You see I have something to keep secret for a little while longer, but I don’t want to forget how I feel right now.

On Sunday, 7th April 2013, we found out we are pregnant! I think that makes me 5 weeks along so far – too soon to tell anyone but not too soon to celebrate quietly on our own with a touch of anxiety thrown in…

Sadly, in the last 9 months we had the misfortune to go through two miscarriages. I haven’t blogged about this as although I wanted to, there is so much of a taboo about the subject still, and I guess an element of admitting to others that you’re trying, and failing, to get pregnant was a bit off-putting.

However, here we are and our fingers are firmly crossed that this little miracle decides to stick around.

Hang on in there little bean. Together I am sure we can make it!

Lots of love,
Mummy x

Some news

So, I’m not going to lie, I’ve had other things on my mind during the past couple of months that mean I have rather neglected this little blog of mine. This is a shame as Elliot has been fast developing his speech even further, and is also taking early steps in reading too – all of this will have to be blogged about soon or I shall forget (stupid Mummy brain)

Though I now have another reason to be speedily depleting my brain cells once again- we are pregnant!

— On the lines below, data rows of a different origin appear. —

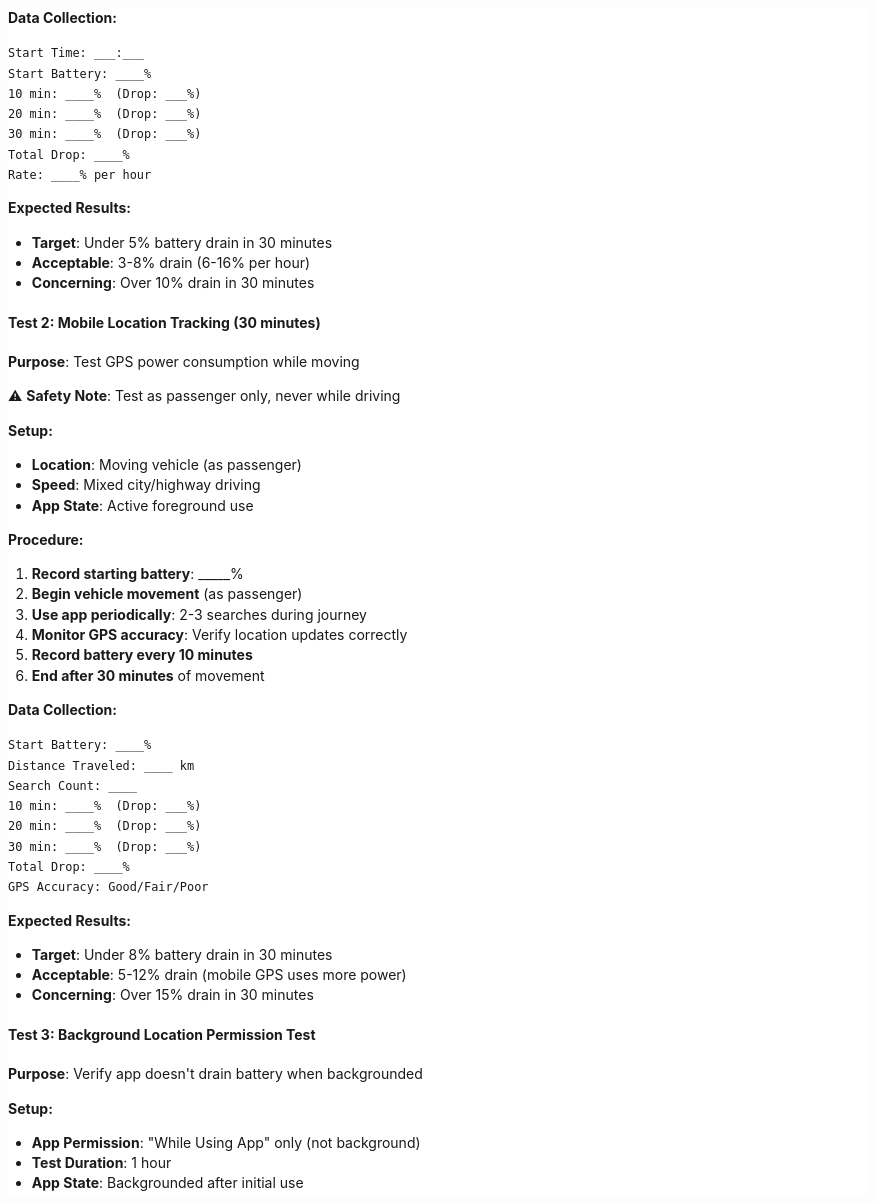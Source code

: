 **Data Collection:**
```
Start Time: ___:___
Start Battery: ____%
10 min: ____%  (Drop: ___%)
20 min: ____%  (Drop: ___%)
30 min: ____%  (Drop: ___%)
Total Drop: ____%
Rate: ____% per hour
```

**Expected Results:**
- **Target**: Under 5% battery drain in 30 minutes
- **Acceptable**: 3-8% drain (6-16% per hour)
- **Concerning**: Over 10% drain in 30 minutes

#### Test 2: Mobile Location Tracking (30 minutes)
**Purpose**: Test GPS power consumption while moving

⚠️ **Safety Note**: Test as passenger only, never while driving

**Setup:**
- **Location**: Moving vehicle (as passenger)
- **Speed**: Mixed city/highway driving
- **App State**: Active foreground use

**Procedure:**
1. **Record starting battery**: _____%
2. **Begin vehicle movement** (as passenger)
3. **Use app periodically**: 2-3 searches during journey
4. **Monitor GPS accuracy**: Verify location updates correctly
5. **Record battery every 10 minutes**
6. **End after 30 minutes** of movement

**Data Collection:**
```
Start Battery: ____%
Distance Traveled: ____ km
Search Count: ____
10 min: ____%  (Drop: ___%)
20 min: ____%  (Drop: ___%)
30 min: ____%  (Drop: ___%)
Total Drop: ____%
GPS Accuracy: Good/Fair/Poor
```

**Expected Results:**
- **Target**: Under 8% battery drain in 30 minutes
- **Acceptable**: 5-12% drain (mobile GPS uses more power)
- **Concerning**: Over 15% drain in 30 minutes

#### Test 3: Background Location Permission Test
**Purpose**: Verify app doesn't drain battery when backgrounded

**Setup:**
- **App Permission**: "While Using App" only (not background)
- **Test Duration**: 1 hour
- **App State**: Backgrounded after initial use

Yep, Elliot’s little brother or sister will make an appearance sometime in December. Handily coinciding with Elliot’s third birthday – now that’s a present he’s not going to forget in a hurry!

At this stage I think it will be born by elective cesarean sometime around the 7th – and my midwife and consultant are all on board so we’ll just need to wait and see.

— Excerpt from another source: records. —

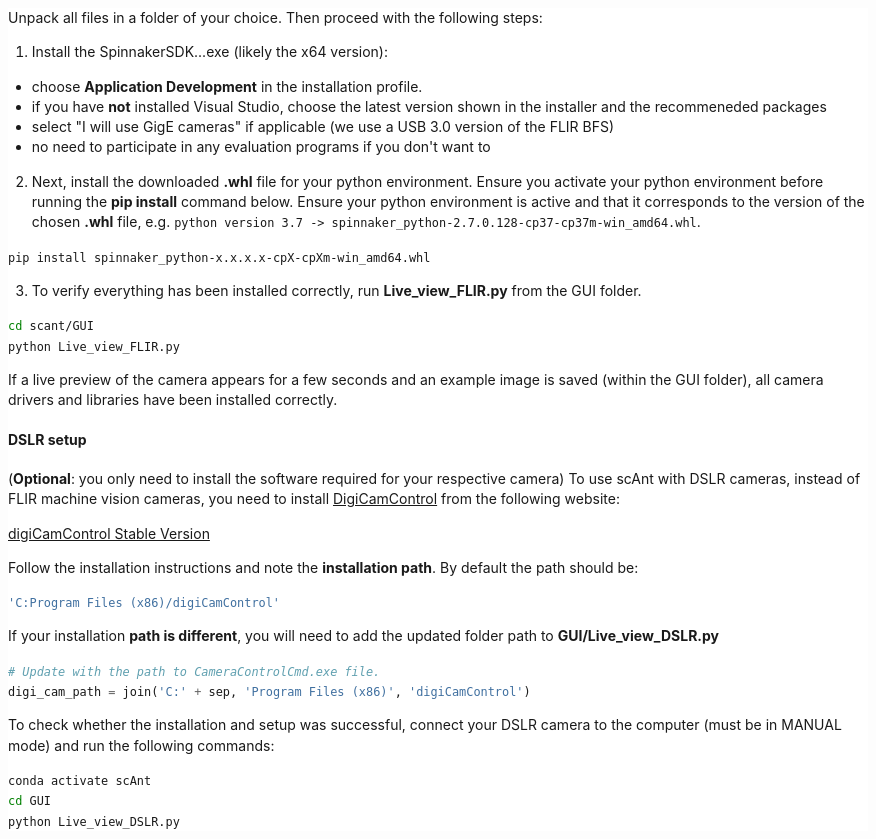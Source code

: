 Unpack all files in a folder of your choice. Then proceed with the following steps:

1. Install the SpinnakerSDK...exe (likely the x64 version):
* choose **Application Development** in the installation profile.
* if you have **not** installed Visual Studio, choose the latest version shown in the installer and the recommeneded packages
* select "I will use GigE cameras" if applicable (we use a USB 3.0 version of the FLIR BFS) 
* no need to participate in any evaluation programs if you don't want to

2. Next, install the downloaded **.whl** file for your python environment. Ensure you activate your python environment before running the **pip install** command below. Ensure your python environment is active and that it corresponds to the version of the chosen **.whl** file, e.g. ```python version 3.7 -> spinnaker_python-2.7.0.128-cp37-cp37m-win_amd64.whl```.

```bash
pip install spinnaker_python-x.x.x.x-cpX-cpXm-win_amd64.whl
```

3. To verify everything has been installed correctly, run **Live_view_FLIR.py** from the GUI folder. 

```bash
cd scant/GUI
python Live_view_FLIR.py
```

If a live preview of the camera appears for a few seconds and an example image is saved (within the GUI folder), all camera drivers and libraries have been installed correctly.


#### DSLR setup

(**Optional**: you only need to install the software required for your respective camera)
To use scAnt with DSLR cameras, instead of FLIR machine vision cameras, you need to install [DigiCamControl](http://digicamcontrol.com/) from the following website:

[digiCamControl Stable Version](http://digicamcontrol.com/download)

Follow the installation instructions and note the **installation path**. By default the path should be:

```bash
'C:Program Files (x86)/digiCamControl'
```

If your installation **path is different**, you will need to add the updated folder path to **GUI/Live_view_DSLR.py**

```python
# Update with the path to CameraControlCmd.exe file.
digi_cam_path = join('C:' + sep, 'Program Files (x86)', 'digiCamControl')
```

To check whether the installation and setup was successful, connect your DSLR camera to the computer (must be in MANUAL mode) and run the following commands:

```bash
conda activate scAnt
cd GUI
python Live_view_DSLR.py
```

Needless to say we are all now very excited. Elliot keeps asking to “see baby, mummy?” which is rather cute.

We’ve had a rocky road to get here though, hence my nervousness about posting on here. At 14 weeks now and having been able to find the heartbeat with a Doppler at home, and having had a wonderful 12 week scan, I’m hoping we can relax and enjoy the second trimester for a while.

I have been writing a series of secret posts, addressed to the baby, which go some way to explaining our nervousness, which if I’m brave enough I’ll post on here in the next few weeks.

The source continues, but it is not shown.